┌────────

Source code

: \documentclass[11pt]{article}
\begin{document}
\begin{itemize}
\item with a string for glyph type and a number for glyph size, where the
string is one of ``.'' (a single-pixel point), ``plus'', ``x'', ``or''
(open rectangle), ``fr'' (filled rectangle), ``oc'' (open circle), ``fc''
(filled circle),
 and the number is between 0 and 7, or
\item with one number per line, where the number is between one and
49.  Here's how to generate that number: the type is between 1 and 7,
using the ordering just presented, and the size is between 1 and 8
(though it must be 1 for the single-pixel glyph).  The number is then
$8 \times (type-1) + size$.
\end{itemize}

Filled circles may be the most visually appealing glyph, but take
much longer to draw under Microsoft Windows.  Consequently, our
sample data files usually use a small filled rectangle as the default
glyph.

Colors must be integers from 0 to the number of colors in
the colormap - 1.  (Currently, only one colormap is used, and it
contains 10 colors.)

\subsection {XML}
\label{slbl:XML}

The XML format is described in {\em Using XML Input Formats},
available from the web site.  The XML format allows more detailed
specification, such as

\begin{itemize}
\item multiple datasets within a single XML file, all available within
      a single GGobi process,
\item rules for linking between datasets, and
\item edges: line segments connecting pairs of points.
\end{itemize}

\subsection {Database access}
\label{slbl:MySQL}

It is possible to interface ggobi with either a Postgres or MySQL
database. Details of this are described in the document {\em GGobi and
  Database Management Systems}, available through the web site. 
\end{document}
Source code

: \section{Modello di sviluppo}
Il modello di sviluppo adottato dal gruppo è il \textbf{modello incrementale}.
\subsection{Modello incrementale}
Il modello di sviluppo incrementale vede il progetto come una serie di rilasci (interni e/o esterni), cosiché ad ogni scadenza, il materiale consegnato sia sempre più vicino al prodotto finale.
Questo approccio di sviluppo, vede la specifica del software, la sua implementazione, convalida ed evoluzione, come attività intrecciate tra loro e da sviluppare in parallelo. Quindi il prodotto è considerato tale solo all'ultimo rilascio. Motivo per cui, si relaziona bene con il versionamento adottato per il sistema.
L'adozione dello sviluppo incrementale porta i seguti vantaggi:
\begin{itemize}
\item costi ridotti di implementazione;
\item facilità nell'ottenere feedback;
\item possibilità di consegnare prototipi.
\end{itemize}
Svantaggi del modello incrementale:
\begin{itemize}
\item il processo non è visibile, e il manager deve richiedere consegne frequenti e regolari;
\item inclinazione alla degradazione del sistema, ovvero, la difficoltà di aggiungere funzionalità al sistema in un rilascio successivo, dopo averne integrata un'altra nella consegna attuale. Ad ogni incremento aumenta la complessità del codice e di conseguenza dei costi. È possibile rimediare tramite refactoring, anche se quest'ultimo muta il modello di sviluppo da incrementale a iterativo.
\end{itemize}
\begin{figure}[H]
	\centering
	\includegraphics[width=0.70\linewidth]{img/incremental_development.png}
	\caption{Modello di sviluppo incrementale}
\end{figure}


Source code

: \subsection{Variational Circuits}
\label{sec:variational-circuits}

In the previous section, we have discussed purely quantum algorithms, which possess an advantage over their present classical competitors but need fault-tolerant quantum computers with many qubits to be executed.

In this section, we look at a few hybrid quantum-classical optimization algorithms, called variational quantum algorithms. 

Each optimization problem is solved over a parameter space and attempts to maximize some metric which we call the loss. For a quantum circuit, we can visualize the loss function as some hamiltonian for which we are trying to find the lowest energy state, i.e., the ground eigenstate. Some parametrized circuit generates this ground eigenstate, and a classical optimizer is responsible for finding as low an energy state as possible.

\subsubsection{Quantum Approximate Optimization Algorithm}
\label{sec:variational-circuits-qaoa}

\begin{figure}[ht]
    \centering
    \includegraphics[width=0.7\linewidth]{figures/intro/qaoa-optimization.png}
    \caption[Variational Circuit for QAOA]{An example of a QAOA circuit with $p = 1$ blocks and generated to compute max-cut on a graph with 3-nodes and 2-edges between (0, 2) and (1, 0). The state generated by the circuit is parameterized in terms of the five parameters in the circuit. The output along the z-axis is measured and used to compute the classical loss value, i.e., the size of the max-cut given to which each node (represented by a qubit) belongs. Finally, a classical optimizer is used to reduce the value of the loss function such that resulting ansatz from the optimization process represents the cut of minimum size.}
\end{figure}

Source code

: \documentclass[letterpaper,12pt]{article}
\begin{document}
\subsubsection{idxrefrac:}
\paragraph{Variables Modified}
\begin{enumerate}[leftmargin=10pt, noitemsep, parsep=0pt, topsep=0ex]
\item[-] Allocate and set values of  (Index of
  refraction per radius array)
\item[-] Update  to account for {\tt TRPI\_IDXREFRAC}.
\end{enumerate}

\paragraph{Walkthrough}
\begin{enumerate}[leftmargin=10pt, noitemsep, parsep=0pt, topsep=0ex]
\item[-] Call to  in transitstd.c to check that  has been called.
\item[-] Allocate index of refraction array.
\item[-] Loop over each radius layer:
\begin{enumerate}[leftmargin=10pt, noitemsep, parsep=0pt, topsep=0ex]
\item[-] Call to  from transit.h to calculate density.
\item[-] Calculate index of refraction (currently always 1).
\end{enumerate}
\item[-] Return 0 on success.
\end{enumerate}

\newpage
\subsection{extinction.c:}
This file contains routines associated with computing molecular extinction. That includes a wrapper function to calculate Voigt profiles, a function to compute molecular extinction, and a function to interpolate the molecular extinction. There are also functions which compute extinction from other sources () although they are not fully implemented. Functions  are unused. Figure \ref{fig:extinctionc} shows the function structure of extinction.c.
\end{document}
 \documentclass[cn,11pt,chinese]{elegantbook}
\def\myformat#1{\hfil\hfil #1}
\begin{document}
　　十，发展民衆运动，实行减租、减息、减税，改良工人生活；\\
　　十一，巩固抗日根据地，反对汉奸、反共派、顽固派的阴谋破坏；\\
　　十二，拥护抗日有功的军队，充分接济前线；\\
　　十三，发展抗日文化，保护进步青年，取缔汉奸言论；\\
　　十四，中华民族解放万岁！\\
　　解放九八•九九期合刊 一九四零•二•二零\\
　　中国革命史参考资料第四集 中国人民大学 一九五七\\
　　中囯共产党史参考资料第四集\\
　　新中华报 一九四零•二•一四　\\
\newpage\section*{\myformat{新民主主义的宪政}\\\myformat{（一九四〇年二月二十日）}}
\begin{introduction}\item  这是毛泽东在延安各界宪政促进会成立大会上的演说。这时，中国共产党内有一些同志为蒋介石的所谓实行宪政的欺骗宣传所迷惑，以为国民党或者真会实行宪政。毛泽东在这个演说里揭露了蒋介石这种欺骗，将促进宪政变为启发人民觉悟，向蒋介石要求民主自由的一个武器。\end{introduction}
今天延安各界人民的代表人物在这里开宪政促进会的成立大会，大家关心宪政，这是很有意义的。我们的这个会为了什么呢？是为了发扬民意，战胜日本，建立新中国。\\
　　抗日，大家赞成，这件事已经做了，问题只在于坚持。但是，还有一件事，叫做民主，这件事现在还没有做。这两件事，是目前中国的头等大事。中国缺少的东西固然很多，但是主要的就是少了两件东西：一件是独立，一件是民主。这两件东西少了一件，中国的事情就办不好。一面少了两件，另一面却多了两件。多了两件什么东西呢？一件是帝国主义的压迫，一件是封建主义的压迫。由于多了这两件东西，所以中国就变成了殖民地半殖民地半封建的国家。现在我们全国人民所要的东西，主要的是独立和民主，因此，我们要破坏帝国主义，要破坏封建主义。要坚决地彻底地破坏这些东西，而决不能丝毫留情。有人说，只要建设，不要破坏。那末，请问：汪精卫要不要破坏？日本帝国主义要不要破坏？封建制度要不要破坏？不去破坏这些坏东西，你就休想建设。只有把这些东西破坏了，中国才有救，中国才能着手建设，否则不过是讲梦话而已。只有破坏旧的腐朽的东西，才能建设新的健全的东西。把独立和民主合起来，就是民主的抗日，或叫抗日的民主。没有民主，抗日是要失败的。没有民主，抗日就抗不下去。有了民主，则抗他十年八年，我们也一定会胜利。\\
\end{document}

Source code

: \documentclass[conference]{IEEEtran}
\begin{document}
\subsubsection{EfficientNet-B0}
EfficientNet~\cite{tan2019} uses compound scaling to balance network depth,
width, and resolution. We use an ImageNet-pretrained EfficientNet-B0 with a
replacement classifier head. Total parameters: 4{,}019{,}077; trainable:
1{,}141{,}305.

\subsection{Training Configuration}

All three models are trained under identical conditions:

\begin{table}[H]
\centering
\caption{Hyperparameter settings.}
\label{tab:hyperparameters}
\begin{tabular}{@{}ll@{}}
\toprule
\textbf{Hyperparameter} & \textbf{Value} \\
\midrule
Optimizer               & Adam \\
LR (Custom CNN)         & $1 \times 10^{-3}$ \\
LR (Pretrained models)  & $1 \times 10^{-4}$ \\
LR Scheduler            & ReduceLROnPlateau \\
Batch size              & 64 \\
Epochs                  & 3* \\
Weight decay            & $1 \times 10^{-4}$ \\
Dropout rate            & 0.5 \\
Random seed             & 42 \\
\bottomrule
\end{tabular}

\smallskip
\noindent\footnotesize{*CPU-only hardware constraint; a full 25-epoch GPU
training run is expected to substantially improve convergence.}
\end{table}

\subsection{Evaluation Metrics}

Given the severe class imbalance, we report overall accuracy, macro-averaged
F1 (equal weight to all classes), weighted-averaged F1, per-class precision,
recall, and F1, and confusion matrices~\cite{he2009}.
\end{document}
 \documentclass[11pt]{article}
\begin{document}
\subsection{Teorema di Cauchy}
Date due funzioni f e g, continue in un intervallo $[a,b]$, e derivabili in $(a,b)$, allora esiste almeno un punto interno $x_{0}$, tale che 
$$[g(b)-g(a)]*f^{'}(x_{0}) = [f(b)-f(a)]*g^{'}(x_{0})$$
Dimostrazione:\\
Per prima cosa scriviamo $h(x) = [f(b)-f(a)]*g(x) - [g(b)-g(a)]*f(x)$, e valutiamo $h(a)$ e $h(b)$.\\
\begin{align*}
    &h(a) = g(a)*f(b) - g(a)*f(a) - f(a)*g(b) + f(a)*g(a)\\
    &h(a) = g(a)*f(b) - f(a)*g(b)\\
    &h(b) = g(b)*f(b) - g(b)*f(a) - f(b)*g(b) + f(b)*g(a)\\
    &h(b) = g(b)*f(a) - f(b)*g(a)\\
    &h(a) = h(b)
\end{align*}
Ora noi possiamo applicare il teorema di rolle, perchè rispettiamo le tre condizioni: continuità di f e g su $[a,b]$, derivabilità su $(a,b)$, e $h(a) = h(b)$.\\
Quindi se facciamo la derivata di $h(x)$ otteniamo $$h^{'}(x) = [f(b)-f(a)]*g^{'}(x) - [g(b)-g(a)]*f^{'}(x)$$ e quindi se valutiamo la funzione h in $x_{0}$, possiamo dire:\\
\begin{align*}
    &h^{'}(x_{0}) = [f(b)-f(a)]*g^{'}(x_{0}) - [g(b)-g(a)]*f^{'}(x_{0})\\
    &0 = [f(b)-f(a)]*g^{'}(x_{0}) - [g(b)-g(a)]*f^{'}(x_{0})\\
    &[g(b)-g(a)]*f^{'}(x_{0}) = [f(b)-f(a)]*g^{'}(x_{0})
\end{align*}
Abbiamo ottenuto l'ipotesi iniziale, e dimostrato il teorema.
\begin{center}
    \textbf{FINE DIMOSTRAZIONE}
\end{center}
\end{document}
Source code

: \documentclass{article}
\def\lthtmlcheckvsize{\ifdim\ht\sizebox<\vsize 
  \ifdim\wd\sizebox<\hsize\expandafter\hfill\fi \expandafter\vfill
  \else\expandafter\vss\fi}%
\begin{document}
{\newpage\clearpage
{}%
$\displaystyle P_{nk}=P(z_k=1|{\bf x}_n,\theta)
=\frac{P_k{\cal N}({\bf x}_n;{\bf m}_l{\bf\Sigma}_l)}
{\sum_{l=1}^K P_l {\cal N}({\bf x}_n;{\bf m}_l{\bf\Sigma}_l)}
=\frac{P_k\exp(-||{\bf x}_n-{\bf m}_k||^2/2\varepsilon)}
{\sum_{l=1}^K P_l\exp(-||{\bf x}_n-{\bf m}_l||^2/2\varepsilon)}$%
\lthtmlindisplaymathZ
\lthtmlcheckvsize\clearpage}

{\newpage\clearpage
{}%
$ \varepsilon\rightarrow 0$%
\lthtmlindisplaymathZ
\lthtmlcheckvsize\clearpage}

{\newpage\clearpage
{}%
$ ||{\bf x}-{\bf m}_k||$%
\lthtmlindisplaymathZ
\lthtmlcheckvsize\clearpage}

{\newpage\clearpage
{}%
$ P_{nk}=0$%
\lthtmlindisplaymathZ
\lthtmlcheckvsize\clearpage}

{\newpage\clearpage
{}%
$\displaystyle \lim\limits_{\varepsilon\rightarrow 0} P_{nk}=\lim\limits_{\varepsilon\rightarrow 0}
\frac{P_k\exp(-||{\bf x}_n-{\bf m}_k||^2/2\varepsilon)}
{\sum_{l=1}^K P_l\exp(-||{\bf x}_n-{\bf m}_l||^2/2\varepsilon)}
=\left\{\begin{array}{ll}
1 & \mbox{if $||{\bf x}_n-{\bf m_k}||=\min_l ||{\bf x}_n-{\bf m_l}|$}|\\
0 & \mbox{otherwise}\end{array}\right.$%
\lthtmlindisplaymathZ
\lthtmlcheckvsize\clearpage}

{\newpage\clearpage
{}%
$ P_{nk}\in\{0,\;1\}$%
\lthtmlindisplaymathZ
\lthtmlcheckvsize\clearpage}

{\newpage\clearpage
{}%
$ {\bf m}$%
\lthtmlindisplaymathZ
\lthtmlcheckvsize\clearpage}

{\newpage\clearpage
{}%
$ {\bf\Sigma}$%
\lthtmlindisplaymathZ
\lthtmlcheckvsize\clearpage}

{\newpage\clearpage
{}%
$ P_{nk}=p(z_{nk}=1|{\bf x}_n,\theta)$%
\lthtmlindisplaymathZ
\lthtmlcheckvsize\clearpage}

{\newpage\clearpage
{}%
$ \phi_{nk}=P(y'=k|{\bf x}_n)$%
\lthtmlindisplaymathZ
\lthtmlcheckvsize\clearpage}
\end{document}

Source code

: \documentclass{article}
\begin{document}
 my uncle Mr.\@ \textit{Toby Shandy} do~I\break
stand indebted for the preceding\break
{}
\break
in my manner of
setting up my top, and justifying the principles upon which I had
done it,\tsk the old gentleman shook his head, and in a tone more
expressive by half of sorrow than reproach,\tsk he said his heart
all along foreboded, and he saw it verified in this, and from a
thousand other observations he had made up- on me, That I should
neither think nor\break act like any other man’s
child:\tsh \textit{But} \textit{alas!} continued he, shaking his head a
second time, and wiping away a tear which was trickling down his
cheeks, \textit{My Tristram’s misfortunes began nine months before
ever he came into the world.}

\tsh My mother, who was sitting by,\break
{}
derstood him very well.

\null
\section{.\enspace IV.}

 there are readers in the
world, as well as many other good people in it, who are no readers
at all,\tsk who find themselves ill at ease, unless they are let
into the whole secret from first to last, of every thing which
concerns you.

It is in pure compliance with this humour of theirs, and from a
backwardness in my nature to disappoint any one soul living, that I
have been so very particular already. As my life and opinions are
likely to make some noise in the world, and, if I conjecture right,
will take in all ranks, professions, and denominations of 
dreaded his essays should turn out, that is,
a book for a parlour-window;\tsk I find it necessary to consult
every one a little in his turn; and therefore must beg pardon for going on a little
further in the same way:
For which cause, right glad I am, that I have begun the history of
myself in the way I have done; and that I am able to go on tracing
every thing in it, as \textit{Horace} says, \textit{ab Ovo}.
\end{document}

└────────

> WORK INSTRUCTION
Where a line in the records above includes the string "colors", show it.

> SOLUTION TO THIS PROBLEM
Colors must be integers from 0 to the number of colors in
contains 10 colors.)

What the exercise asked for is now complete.